In today’s announcements: Linux 2.6.33-rc1. Linus Torvalds, in announcing that the merge window for 2.6.33 is now closed, posted the first 2.6.33 (rc1) kernel on Thursday evening at 18:05 Best Coast Time (PST). Linus grumbled that developers left their pull requests pretty late this time around, saying, ‘The two-week merge window is _not_ supposed to be “one day merge window after thirteen days of silence”. He says he may try shortening the merge window next time just to catch these people off guard and “unceremoniously” bump their bits to 2.6.35 instead. There were a few last minute pull requests for s390x, wireless, and so forth.
LTTng 0.183/0.183o. Mathieu Desnoyers posted an updated version of the LTTng patches, addressing a minor issue with the OMAP timer code.
The latest kernel release is 2.6.33-rc1.
Greg Kroah-Hartman announced the release of stable kernels 2.6.27.42, 2.6.31.9, and 2.6.32.2.
Torsten Kaiser noted that he again experienced issues with the new support for MSI (Message Signalled Interrupts) in certain SATA drivers (sata_sil24 is new in 2.6.33, but sata_nv was not working either with 2.6.33).

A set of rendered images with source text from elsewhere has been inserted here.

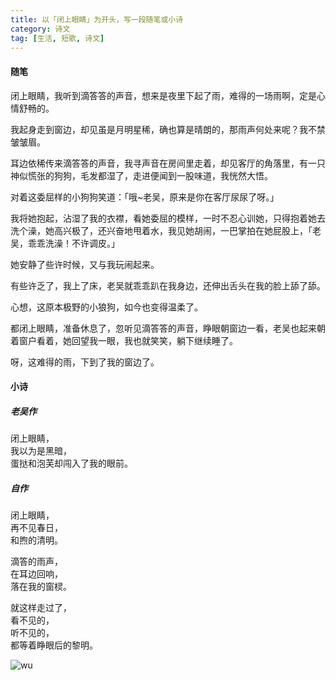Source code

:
 ```yaml
---
title: 以「闭上眼睛」为开头，写一段随笔或小诗
category: 诗文
tag: [生活, 短歌, 诗文]
---
```


#### 随笔

闭上眼睛，我听到滴答答的声音，想来是夜里下起了雨，难得的一场雨啊，定是心情舒畅的。

我起身走到窗边，却见虽是月明星稀，确也算是晴朗的，那雨声何处来呢？我不禁皱皱眉。

耳边依稀传来滴答答的声音，我寻声音在房间里走着，却见客厅的角落里，有一只神似慌张的狗狗，毛发都湿了，走进便闻到一股味道，我恍然大悟。

对着这委屈样的小狗狗笑道：「哦~老吴，原来是你在客厅尿尿了呀。」

我将她抱起，沾湿了我的衣襟，看她委屈的模样，一时不忍心训她，只得抱着她去洗个澡，她高兴极了，还兴奋地甩着水，我见她胡闹，一巴掌拍在她屁股上，「老吴，乖乖洗澡！不许调皮。」

她安静了些许时候，又与我玩闹起来。

有些许乏了，我上了床，老吴就乖乖趴在我身边，还伸出舌头在我的脸上舔了舔。

心想，这原本极野的小狼狗，如今也变得温柔了。

都闭上眼睛，准备休息了，忽听见滴答答的声音，睁眼朝窗边一看，老吴也起来朝着窗户看着，她回望我一眼，我也就笑笑，躺下继续睡了。

呀，这难得的雨，下到了我的窗边了。


#### 小诗

##### 老吴作

闭上眼睛，<br>
我以为是黑暗，<br>
蛋挞和泡芙却闯入了我的眼前。<br>

##### 自作

闭上眼睛，<br>
再不见春日，<br>
和煦的清明。<br>


滴答的雨声，<br>
在耳边回响，<br>
落在我的窗棂。<br>


就这样走过了，<br>
看不见的，<br>
听不见的，<br>
都等着睁眼后的黎明。<br>

![wu](https://imglf4.lf127.net/img/N1ZVNXBuaTNneUcyYVVQd0lEcXBWK2l2MVM3QURkeXpLckpJbTNNclRpcXV2YjhHQUxOaHVRPT0.png?imageView&thumbnail=1680x0&quality=96&stripmeta=0)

Stephen Rothwell posted a linux-next tree for December 18th. Since Thursday, the m68knommu tree lost its conflict, the ocfs2 tree gained a conflict against Linus’ tree, the build tree lost its merge fix, the fsnotify tree still had a build failure for which Stephen applied a merge fixup patch, and the tip tree lost its conflict. The total subtree count remained steady at 155 trees, and Stephen let us know that he’s taking a break over the holidays, “most likely, Dec 29″ will be the next linux-next release. No sooner had he sent that than he noticed Linus’ 2.6.33-rc1 posting and did one more rebase for December 19, “so it will be based in -rc1″, albeit with slightly less testing time.
Finally today, Joe Perches posted an updated patch to checkpatch, increasing the warn limit on long lines of program source code to 105 from 80. It seems the VT100 is finally dead to even the last die-hard enthusiasts amongst us.